Sur la ville et l’urbanisme

La fermeture des voies sur berge rive droite a aussi eu des conséquences sur la ville de Paris et son urbanisme. La fermeture d’axes aux voitures représente un enjeu contemporain pour diverses villes. Au-delà de s’inscrire dans une volonté environnementale, la piétonnisation permet de changer la vision de la voiture et de revaloriser le patrimoine urbain.

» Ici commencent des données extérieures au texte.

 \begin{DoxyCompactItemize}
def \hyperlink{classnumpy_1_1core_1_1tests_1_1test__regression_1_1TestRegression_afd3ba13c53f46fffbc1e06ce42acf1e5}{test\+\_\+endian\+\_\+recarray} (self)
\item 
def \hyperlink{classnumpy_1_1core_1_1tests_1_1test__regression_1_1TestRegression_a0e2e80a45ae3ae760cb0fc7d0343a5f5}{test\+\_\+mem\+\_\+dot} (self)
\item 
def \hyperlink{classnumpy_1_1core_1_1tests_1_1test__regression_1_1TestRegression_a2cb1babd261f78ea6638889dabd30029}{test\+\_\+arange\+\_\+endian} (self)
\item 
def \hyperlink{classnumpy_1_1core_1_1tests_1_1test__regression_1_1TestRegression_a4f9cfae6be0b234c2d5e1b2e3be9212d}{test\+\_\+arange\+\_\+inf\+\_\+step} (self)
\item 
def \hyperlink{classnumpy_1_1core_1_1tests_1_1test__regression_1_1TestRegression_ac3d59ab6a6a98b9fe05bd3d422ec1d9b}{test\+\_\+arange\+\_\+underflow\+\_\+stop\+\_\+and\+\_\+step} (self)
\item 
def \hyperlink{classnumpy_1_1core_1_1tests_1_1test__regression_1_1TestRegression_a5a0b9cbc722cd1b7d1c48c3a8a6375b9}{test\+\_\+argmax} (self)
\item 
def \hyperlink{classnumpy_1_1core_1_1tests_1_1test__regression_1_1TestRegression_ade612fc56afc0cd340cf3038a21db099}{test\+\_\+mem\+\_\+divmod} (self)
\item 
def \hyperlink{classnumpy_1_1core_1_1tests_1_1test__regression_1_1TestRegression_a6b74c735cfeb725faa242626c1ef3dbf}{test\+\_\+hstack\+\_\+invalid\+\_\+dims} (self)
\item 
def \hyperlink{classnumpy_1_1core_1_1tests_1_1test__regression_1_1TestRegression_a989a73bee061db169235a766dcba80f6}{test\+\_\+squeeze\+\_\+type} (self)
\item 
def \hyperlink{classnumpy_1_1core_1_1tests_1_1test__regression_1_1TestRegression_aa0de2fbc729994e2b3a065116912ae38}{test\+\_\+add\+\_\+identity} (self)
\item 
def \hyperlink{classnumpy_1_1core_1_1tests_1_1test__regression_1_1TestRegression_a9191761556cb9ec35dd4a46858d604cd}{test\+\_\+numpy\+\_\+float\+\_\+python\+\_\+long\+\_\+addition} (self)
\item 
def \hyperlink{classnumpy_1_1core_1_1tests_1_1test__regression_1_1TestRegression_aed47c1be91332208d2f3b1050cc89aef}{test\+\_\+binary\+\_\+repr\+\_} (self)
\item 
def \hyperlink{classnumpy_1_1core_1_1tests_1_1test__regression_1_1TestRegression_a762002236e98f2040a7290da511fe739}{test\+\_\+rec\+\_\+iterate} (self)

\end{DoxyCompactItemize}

La fermeture des berges opère effectivement un changement de mentalité concernant la place de la voiture et des piétons au sein de la ville. La piétonnisation d’anciens axes routiers met les piétons et cyclistes au cœur de la circulation. Après une « longue domination de l’automobile »[1] vient donc le tour des modes de circulation doux. Les piétons ont donc une place désormais plus importante, contrairement aux rues où les espaces qui leur sont réservés sont parfois trop faibles par rapport à leur nombre. Par exemple, certaines rues ont des trottoirs très étroits. Les piétons sont alors défavorisés. La cohabitation entre piétons et voitures est donc parfois inéquitable. La piétonnisation d’espace ne rend pas ces situations plus équitables puisque ce sont alors les voitures qui sont défavorisées. Mais cela permet de rendre une plus grande place aux piétons dans la ville. Ce changement de mentalité s’accompagne d’une volonté environnementale : laisser une plus grande place aux piétons transmet aussi une volonté de réduire la pollution. Transparait alors une favorisation des modes de déplacements doux au détriment du véhicule polluant.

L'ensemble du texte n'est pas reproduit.